▶ [ASSIGNMENT] Return exactly the lines below, starting with the one that has "from filter terms" and going on through the one that has "- [x] make single".

▶ [DATA SHOWN]
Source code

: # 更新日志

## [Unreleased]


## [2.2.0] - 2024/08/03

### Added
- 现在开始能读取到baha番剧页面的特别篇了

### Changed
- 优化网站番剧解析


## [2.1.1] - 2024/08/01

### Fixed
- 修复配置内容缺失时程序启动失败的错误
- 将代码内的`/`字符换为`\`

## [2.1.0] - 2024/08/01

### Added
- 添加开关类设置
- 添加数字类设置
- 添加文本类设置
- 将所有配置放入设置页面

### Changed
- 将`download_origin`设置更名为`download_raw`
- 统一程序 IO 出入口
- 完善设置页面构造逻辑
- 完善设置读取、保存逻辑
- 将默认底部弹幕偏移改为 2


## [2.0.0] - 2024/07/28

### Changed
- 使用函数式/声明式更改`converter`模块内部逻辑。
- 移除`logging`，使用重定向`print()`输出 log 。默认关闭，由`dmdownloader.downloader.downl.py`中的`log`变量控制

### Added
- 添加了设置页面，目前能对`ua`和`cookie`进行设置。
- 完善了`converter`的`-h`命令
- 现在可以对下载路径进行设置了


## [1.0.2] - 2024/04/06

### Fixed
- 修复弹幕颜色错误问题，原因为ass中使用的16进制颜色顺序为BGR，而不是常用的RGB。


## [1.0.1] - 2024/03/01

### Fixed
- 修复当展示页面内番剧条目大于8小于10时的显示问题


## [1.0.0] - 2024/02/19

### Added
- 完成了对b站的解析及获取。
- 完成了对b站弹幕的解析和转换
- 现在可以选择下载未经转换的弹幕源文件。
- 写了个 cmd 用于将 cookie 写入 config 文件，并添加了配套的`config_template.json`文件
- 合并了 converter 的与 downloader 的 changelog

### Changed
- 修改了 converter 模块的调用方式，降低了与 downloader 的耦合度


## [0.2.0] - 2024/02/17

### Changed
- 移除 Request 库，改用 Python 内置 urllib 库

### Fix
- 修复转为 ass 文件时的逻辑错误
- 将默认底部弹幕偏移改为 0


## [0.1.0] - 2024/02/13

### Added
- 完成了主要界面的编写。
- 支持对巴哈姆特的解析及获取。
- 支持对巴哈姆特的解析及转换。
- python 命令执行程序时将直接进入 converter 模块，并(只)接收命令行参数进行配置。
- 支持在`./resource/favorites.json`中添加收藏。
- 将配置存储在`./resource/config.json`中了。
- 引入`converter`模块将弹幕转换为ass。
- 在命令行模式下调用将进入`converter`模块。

* * *

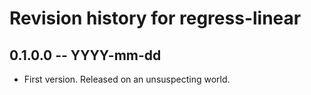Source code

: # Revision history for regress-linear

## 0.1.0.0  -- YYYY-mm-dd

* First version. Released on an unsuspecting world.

==

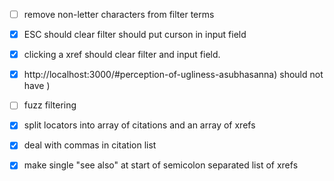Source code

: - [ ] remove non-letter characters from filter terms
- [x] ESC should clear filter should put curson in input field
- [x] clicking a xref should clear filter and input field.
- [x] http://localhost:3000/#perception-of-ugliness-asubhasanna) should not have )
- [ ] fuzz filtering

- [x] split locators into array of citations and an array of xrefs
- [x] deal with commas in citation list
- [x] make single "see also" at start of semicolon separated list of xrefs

▶ [RESPONSE FOR THIS EXERCISE]
: - [ ] remove non-letter characters from filter terms
- [x] ESC should clear filter should put curson in input field
- [x] clicking a xref should clear filter and input field.
- [x] http://localhost:3000/#perception-of-ugliness-asubhasanna) should not have )
- [ ] fuzz filtering

- [x] split locators into array of citations and an array of xrefs
- [x] deal with commas in citation list
- [x] make single "see also" at start of semicolon separated list of xrefs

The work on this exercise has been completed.